Had the application remained live for my substantive determination, I would have found in summary:
That there were no good grounds for setting aside the Writ of Control for non-disclosure;
That, whilst I held concerns about the tone and content of certain correspondence written by Mr Prentice (who is not a lawyer) to the MND’s solicitors in June 2019, that correspondence was borne out of Mr Prentice’s frustration at what he (with some justification) considers to be the MND’s longstanding refusal to meet its liabilities to ST, which liabilities the MND has recognised in the past. I would have held that, however unfortunate his words or actions - and his threat to offer to sell the debt to the People’s Republic of China is particularly troubling - the Writ of Control nevertheless represented a genuine attempt by ST to enforce against assets properly available for such purpose;
In the context of available assets, it is now agreed between the Taiwanese law experts that a debt of the MND is a debt of the ROC, even though the assets of an organ like the MND are held separately from other organs. All of the assets of the CBC and TRO belong to the ROC. It is to be remembered that the Chief of the MND’s Performance Section deposed in 1998 that the MND is a Taiwanese government agency with sufficient funds for its projects at all times;
Looking at the circumstances as a whole, I would not have considered it inexpedient (or an abuse) to allow enforcement of the Second English Registered Judgment. That it is not to say that repeat attempts to enforce the same debt in the same jurisdiction via different routes are to be granted lightly, let alone encouraged. The failure on the part of ST to give any detail as to why it did not progress enforcement of the 2004 Judgment is unsatisfactory. However, against that, I balance the MND’s persistent failure to challenge jurisdiction or fight the merits at any substantive hearing and its subsequent acknowledgment of its debt to ST in 2014, a debt which it has never satisfied.
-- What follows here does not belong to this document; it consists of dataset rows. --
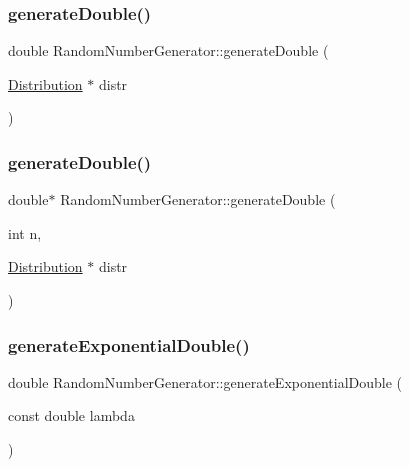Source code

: \subsubsection{\texorpdfstring{generate\+Double()}{generateDouble()}\hspace{0.1cm}{\footnotesize\ttfamily [1/2]}}
{\footnotesize\ttfamily double Random\+Number\+Generator\+::generate\+Double (\begin{DoxyParamCaption}\item[{\hyperlink{class_distribution}{Distribution} $\ast$}]{distr }\end{DoxyParamCaption})}

\mbox{\label{class_random_number_generator_abccfd1a04f5a1f802f4b3479b5fbc1e8}} 
\subsubsection{\texorpdfstring{generate\+Double()}{generateDouble()}\hspace{0.1cm}{\footnotesize\ttfamily [2/2]}}
{\footnotesize\ttfamily double$\ast$ Random\+Number\+Generator\+::generate\+Double (\begin{DoxyParamCaption}\item[{int}]{n,  }\item[{\hyperlink{class_distribution}{Distribution} $\ast$}]{distr }\end{DoxyParamCaption})}

\mbox{\label{class_random_number_generator_a95d897f9265ece8d5ee18fbf2802b844}} 
\subsubsection{\texorpdfstring{generate\+Exponential\+Double()}{generateExponentialDouble()}\hspace{0.1cm}{\footnotesize\ttfamily [1/2]}}
{\footnotesize\ttfamily double Random\+Number\+Generator\+::generate\+Exponential\+Double (\begin{DoxyParamCaption}\item[{const double}]{lambda }\end{DoxyParamCaption})}


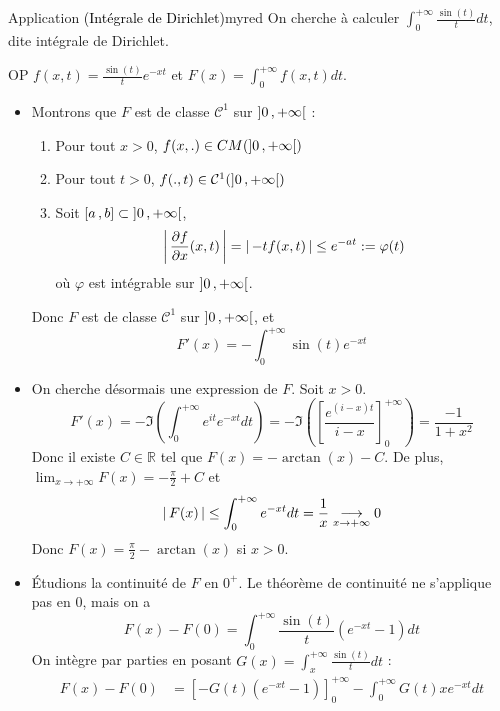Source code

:     \begin{omed}{Application \textcolor{black}{(Intégrale de Dirichlet)}}{myred}
        On cherche à calculer $\int_{0}^{+\infty} \frac{\sin(t)}{t} dt$, dite intégrale de Dirichlet.

        OP $f(x,t) = \frac{\sin(t)}{t} e^{-xt}$ et $F(x) = \int_{0}^{+\infty} f(x,t) dt$.

        \begin{itemize}
            \item Montrons que $F$ est de classe $\mathcal{C}^1$ sur $\left] 0 \, , +\infty \right[$ :
            \begin{enumerate}
                \item Pour tout $x > 0$, $f(x,.) \in CM(\left] 0 \, , +\infty \right[)$
                \item Pour tout $t > 0$, $f(.,t) \in \mathcal{C}^1(\left] 0 \, , +\infty \right[)$
                \item Soit $\left[ a \, , b \right] \subset \left] 0 \, , +\infty \right[$, 
                \[ \left\lvert \,\frac{\partial f}{\partial x}(x,t) \, \right\rvert = \left\lvert \,-t f(x,t) \, \right\rvert \leq e^{-at} := \varphi(t) \]
                où $\varphi$ est intégrable sur $\left] 0 \, , +\infty \right[$.
            \end{enumerate}
            Donc $F$ est de classe $\mathcal{C}^1$ sur $\left] 0 \, , +\infty \right[$, et 
            \[ F'(x) = - \int_{0}^{+\infty} \sin(t) e^{-xt} \]   
            \item On cherche désormais une expression de $F$. Soit $x > 0$.
            \[ F'(x) = - \Im\left(\int_{0}^{+\infty} e^{it} e^{-xt} dt\right) = - \Im\left(\left[\frac{e^{(i-x)t}}{i-x}\right]_0^{+\infty}\right) = \frac{-1}{1 + x^2} \]
            Donc il existe $C \in \mathbb{R}$ tel que $F(x) = - \arctan(x) - C$. De plus, $\lim_{x \to +\infty} F(x) = -\frac{\pi}{2} + C$ et 
            \[ \left\lvert \,F(x) \, \right\rvert \leq \int_{0}^{+\infty} e^{-xt} dt = \frac{1}{x} \underset{x \rightarrow +\infty}{\longrightarrow} 0 \]   
            Donc $F(x) = \frac{\pi}{2} - \arctan(x)$ si $x > 0$.
            \item Étudions la continuité de $F$ en $0^+$. Le théorème de continuité ne s’applique pas en $0$, mais on a 
            \[ F(x) - F(0) = \int_{0}^{+\infty} \frac{\sin(t)}{t} (e^{-xt} - 1) dt \]   
            On intègre par parties en posant $G(x) = \int_{x}^{+\infty} \frac{\sin(t)}{t}dt$ :
            \begin{align*}
                F(x) - F(0) 
                &= \left[-G(t)(e^{-xt} - 1)\right]_0^{+\infty} - \int_{0}^{+\infty} G(t) x e^{-xt} dt \\

\end{align*}
\end{itemize}
\end{omed}
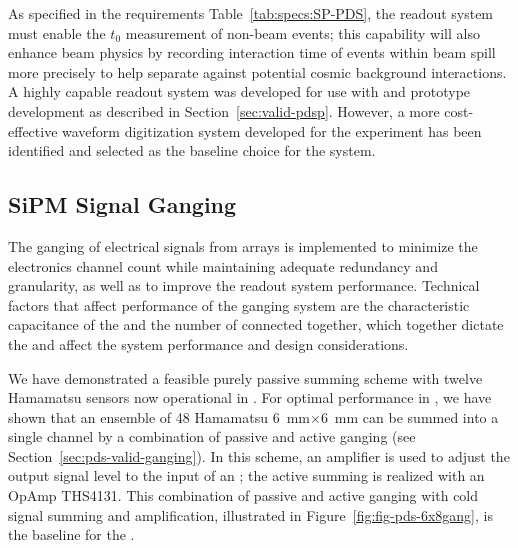As specified in the requirements Table~\ref{tab:specs:SP-PDS}, the readout system must enable the $t_0$ measurement of non-beam events; this capability will also enhance beam physics by recording interaction time of events within 
beam spill more precisely to help separate against potential cosmic background interactions. A highly capable readout system was developed for use with  and prototype development as described in Section~\ref{sec:valid-pdsp}. However, a more cost-effective waveform digitization system developed for the  experiment has been identified and selected as the baseline choice for the  system. 


\subsection{SiPM Signal Ganging}
\label{sec:pds-design-ganging}

The ganging of electrical signals from  arrays is implemented to minimize the electronics channel count while maintaining adequate redundancy and granularity, as well as to improve the readout system performance.  
Technical factors that affect performance of the ganging system are the characteristic capacitance of the  and the number of  connected together, which together dictate the  and affect the system performance and design considerations.

We have demonstrated a feasible purely passive summing scheme with twelve Hamamatsu  sensors now operational in . For optimal performance in , we have shown that an ensemble of 48 Hamamatsu \SI{6}{mm}$\times$\SI{6}{mm}  can be summed into a single channel by a combination of passive and active ganging (see Section~\ref{sec:pds-valid-ganging}).  In this scheme, an amplifier is used to adjust the  output signal level to the input of an ; the active summing is realized with an OpAmp THS4131. This combination of passive and active ganging with cold signal summing and amplification, illustrated in Figure~\ref{fig:fig-pds-6x8gang}, is the baseline for the .

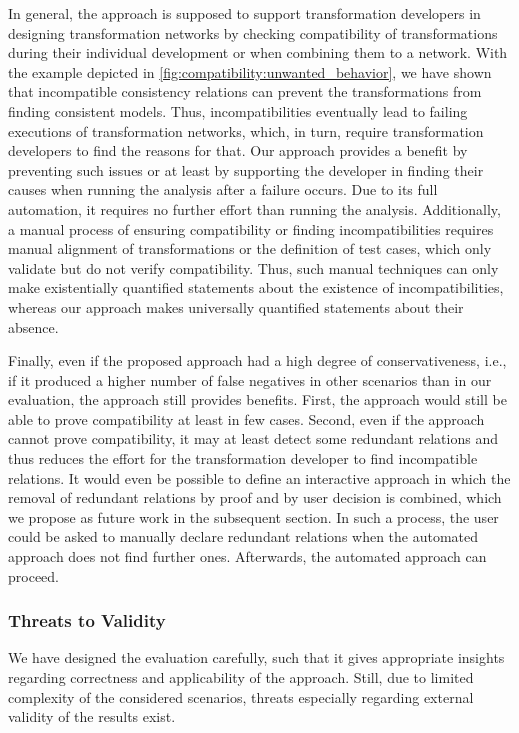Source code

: In general, the approach is supposed to support transformation developers in designing transformation networks by checking compatibility of transformations during their individual development or when combining them to a network.
With the example depicted in \autoref{fig:compatibility:unwanted_behavior}, we have shown that incompatible consistency relations can prevent the transformations from finding consistent models.
Thus, incompatibilities eventually lead to failing executions of transformation networks, which, in turn, require transformation developers to find the reasons for that.
Our approach provides a benefit by preventing such issues or at least by supporting the developer in finding their causes when running the analysis after a failure occurs.
Due to its full automation, it requires no further effort than running the analysis.
Additionally, a manual process of ensuring compatibility or finding incompatibilities requires manual alignment of transformations or the definition of test cases, which only validate but do not verify compatibility.
Thus, such manual techniques can only make existentially quantified statements about the existence of incompatibilities, whereas our approach makes universally quantified statements about their absence.

Finally, even if the proposed approach had a high degree of conservativeness, i.e., if it produced a higher number of false negatives in other scenarios than in our evaluation, the approach still provides benefits.
First, the approach would still be able to prove compatibility at least in few cases.
Second, even if the approach cannot prove compatibility, it may at least detect some redundant relations and thus reduces the effort for the transformation developer to find incompatible relations.
It would even be possible to define an interactive approach in which the removal of redundant relations by proof and by user decision is combined, which we propose as future work in the subsequent section.
In such a process, the user could be asked to manually declare redundant relations when the automated approach does not find further ones.
Afterwards, the automated approach can proceed.


\subsubsection{Threats to Validity}

We have designed the evaluation carefully, such that it gives appropriate insights regarding correctness and applicability of the approach.
Still, due to limited complexity of the considered scenarios, threats especially regarding external validity of the results exist.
I would then have considered (and invited further submission on) whether to grant a short stay of execution of the Writ of Control in order to allow the parties to reflect on the findings that I have made above and to seek a resolution. During the course of the hearing, I expressed on several occasions my concern as to the reasonableness and proportionality of at least parts of these proceedings. As I understand the position, ST’s interests are purely commercial. Whilst the ROC is not recognised formally as a state by the UK government, the MND is an organ of the Taiwanese government and prays in aid that status, for example in support of its resistance to the Writ of Control, as indicated above. It seems to me that the parties should now concentrate on reaching a final resolution of their long-running dispute rather than incurring yet further legal costs.
Residual power to conclude judgment not enforceable and to stay its enforcementgenerally
In circumstances where I have found the mandatory requirements for registration under s. 9 of the AJA to have been met, and decided that the Second English Registered Judgment should not be set aside for discretionary reasons, and considering all the circumstances, it is not appropriate to direct that the Second English Registered Judgment is not enforceable, nor should there be any general stay of enforcement or execution.
Conclusion
For these reasons:
The MND’s application to set aside the Second English Registered Judgment will be dismissed;
The MND’s application to set aside the Article 53 Order and the Writ of Control will be allowed;
The MND’s application for a general stay of enforcement and execution will be dismissed;
ST’s cross-application for retrospective validation of service of the Second English Registered Judgment under CPR 6.15 will be dismissed.
I invite the parties to agree, so far as possible, all consequential matters arising upon this judgment, including costs.